Dr. Dobb's | Bulletproofing C++ Code

Bulletproofing C++ Code

Sergei examines techniques that improve the stability and reduce the risks of errors for programming.

January 09, 2007
URL:http://www.drdobbs.com/cpp/bulletproofing-c-code/196802351

Sergei is the C/C++ Solution Manager at Parasoft. He can be reached at [email protected].

C++ turned 22 this year—yes, it was 22 years ago that Bjarne Stroustrup published the first specification of the language. Moreover, C has another dozen or so years on C++. Despite all predictions that Java and .NET languages will make C++ obsolete, C and C++ development remains healthy. More than 3 million programmers maintain and enhance the C and C++ applications currently in use and continue to write significant amounts of new code.
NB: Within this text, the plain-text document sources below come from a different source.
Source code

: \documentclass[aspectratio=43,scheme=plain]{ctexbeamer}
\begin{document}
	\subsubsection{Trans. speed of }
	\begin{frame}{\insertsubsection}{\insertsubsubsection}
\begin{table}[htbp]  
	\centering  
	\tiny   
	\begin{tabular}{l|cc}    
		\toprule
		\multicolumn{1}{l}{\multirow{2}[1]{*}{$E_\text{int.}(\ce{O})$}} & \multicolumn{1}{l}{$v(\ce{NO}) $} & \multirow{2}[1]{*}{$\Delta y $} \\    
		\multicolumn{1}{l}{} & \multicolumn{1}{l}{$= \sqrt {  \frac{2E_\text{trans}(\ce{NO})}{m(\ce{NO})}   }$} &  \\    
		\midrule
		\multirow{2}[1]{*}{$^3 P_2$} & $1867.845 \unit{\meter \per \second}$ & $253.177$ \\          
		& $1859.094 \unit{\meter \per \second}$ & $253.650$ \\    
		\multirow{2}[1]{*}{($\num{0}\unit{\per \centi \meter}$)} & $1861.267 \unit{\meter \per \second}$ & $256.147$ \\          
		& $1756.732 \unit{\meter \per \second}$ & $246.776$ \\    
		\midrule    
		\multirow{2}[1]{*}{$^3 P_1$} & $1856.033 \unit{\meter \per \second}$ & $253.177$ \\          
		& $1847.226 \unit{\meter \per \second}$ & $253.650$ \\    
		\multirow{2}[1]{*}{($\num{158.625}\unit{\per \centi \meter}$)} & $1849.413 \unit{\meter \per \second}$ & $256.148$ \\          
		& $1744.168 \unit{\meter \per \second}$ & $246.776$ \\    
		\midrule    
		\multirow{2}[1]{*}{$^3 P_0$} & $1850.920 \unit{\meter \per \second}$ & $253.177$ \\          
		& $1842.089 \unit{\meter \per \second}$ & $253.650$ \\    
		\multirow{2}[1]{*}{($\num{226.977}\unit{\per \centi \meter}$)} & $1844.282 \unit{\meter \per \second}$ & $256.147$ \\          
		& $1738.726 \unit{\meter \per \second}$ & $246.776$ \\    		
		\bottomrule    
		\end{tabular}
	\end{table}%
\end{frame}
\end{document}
C/C++ programmers face somewhat different challenges than programmers working in other languages and domains. Today's C++ projects often involve modifying or extending existing systems, refactoring available code for new applications, or integrating existing modules in new ways. Most commonly, a team inherits a pile of C or C++ code from a different group, an outside vendor/contractor, or the open-source community. Such projects inevitably require modifying some amount of unfamiliar code (while getting to understand it in the process) and maintaining it going forward.

In this article, I examine several techniques that, when properly and consistently applied and monitored, reduce the risks of errors when diverse teams of programmers develop code on top of existing code bases, as well as improve the stability and quality of the project's evolving code base.
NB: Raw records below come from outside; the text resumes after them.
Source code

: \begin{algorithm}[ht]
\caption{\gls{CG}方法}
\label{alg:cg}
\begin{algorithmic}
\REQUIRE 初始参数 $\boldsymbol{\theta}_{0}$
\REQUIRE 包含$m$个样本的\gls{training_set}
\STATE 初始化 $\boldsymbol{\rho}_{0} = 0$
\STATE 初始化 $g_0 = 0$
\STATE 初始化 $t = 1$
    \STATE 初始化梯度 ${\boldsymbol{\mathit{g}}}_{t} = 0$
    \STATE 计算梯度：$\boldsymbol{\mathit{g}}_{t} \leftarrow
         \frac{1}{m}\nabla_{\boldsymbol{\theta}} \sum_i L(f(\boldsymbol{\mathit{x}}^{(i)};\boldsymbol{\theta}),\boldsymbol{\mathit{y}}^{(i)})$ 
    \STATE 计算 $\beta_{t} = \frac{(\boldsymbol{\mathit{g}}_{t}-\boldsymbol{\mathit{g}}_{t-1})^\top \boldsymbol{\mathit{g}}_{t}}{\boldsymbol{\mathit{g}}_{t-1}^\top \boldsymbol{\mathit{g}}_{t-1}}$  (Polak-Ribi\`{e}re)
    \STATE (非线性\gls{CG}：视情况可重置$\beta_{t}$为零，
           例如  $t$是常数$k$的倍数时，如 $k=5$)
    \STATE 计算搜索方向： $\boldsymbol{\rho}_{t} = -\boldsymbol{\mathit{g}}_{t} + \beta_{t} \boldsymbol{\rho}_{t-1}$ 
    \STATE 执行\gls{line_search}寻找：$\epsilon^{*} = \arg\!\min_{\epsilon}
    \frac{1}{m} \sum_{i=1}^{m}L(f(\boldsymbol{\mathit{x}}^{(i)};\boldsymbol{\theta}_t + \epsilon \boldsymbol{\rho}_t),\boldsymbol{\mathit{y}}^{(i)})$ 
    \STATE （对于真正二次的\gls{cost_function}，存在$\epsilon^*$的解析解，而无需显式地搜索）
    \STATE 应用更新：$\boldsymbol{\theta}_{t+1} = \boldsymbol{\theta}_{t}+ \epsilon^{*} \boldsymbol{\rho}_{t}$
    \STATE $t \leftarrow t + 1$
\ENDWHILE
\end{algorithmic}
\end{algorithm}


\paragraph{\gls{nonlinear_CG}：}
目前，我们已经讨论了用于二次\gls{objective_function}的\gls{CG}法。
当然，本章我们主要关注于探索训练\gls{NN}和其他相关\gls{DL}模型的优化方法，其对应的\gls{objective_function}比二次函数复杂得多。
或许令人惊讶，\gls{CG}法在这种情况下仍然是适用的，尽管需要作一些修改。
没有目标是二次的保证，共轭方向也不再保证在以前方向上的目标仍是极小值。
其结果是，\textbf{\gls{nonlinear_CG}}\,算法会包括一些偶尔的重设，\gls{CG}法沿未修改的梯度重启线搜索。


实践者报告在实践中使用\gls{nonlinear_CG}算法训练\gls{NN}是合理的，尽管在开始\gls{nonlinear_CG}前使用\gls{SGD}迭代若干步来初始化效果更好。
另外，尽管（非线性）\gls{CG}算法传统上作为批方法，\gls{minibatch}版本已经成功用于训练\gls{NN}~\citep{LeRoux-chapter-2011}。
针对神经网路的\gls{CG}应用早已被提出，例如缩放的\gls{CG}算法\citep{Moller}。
Step 1: Use Static Analysis

Figuring out a bug, or at least getting some understanding of the code's properties without executing it, has always held a great deal of significance for programmers. In fact, this is a cornerstone of code reviews—using a human brain to read and understand the code, looking for defects with a fresh eye. Peer code reviews remain the best approach for finding code defects. On average, 60 percent of defects can be removed via code reviews; see the "Software Defect Reduction Top 10 List" by Barry Boehm and Victor R. Basili (www.cebase.org/www/resources/reports/usc/usccse2001-515.pdf). This should not be surprising because code reviews use the finest analysis instrument—the human brain. A quest for code review automation, so that reviewers could concentrate on tasks of higher intelligence rather than validating conformance to coding conventions, drove the development of automated static-analysis tools, which has made tremendous strides in the last few years.
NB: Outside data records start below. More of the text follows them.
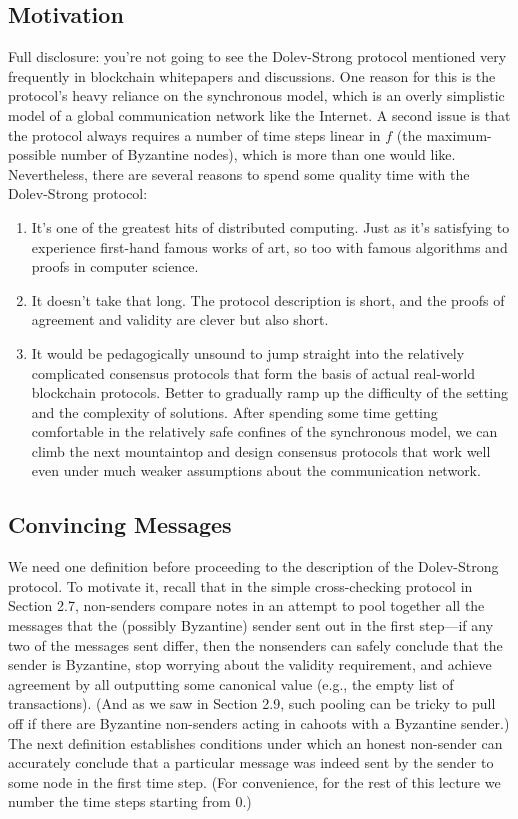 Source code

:\subsection{Motivation}
Full disclosure: you’re not going to see the Dolev-Strong protocol mentioned very frequently
in blockchain whitepapers and discussions. One reason for this is the protocol’s heavy reliance
on the synchronous model, which is an overly simplistic model of a global communication
network like the Internet. A second issue is that the protocol always requires a number of
time steps linear in $f$ (the maximum-possible number of Byzantine nodes), which is more
than one would like.\\
Nevertheless, there are several reasons to spend some quality time with the Dolev-Strong
protocol:
\begin{enumerate}
    \item It’s one of the greatest hits of distributed computing. Just as it’s satisfying to experience first-hand famous works of art, so too with famous algorithms and proofs in
computer science.
    \item It doesn’t take that long. The protocol description is short, and the proofs of agreement
and validity are clever but also short.
    \item It would be pedagogically unsound to jump straight into the relatively complicated
consensus protocols that form the basis of actual real-world blockchain protocols. Better to gradually ramp up the difficulty of the setting and the complexity of solutions.
After spending some time getting comfortable in the relatively safe confines of the
synchronous model, we can climb the next mountaintop and design consensus protocols that work well even under much weaker assumptions about the communication
network.
\end{enumerate}

\subsection{Convincing Messages}
We need one definition before proceeding to the description of the Dolev-Strong protocol.
To motivate it, recall that in the simple cross-checking protocol in Section 2.7, non-senders
compare notes in an attempt to pool together all the messages that the (possibly Byzantine)
sender sent out in the first step—if any two of the messages sent differ, then the nonsenders can safely conclude that the sender is Byzantine, stop worrying about the validity
requirement, and achieve agreement by all outputting some canonical value (e.g., the empty
list of transactions). (And as we saw in Section 2.9, such pooling can be tricky to pull off
if there are Byzantine non-senders acting in cahoots with a Byzantine sender.) The next
definition establishes conditions under which an honest non-sender can accurately conclude
that a particular message was indeed sent by the sender to some node in the first time step.
(For convenience, for the rest of this lecture we number the time steps starting from 0.)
Properly implemented, automated static analysis effectively identifies the code's soft spots and possible bugs in a relatively short time—something that can't be achieved manually. For example, a commonly encountered error is failing to recognize that floating numbers cannot be compared with the "==" operator, unlike, say, integers or classes with implemented operator==; see the control expression for an if statement in Listing One.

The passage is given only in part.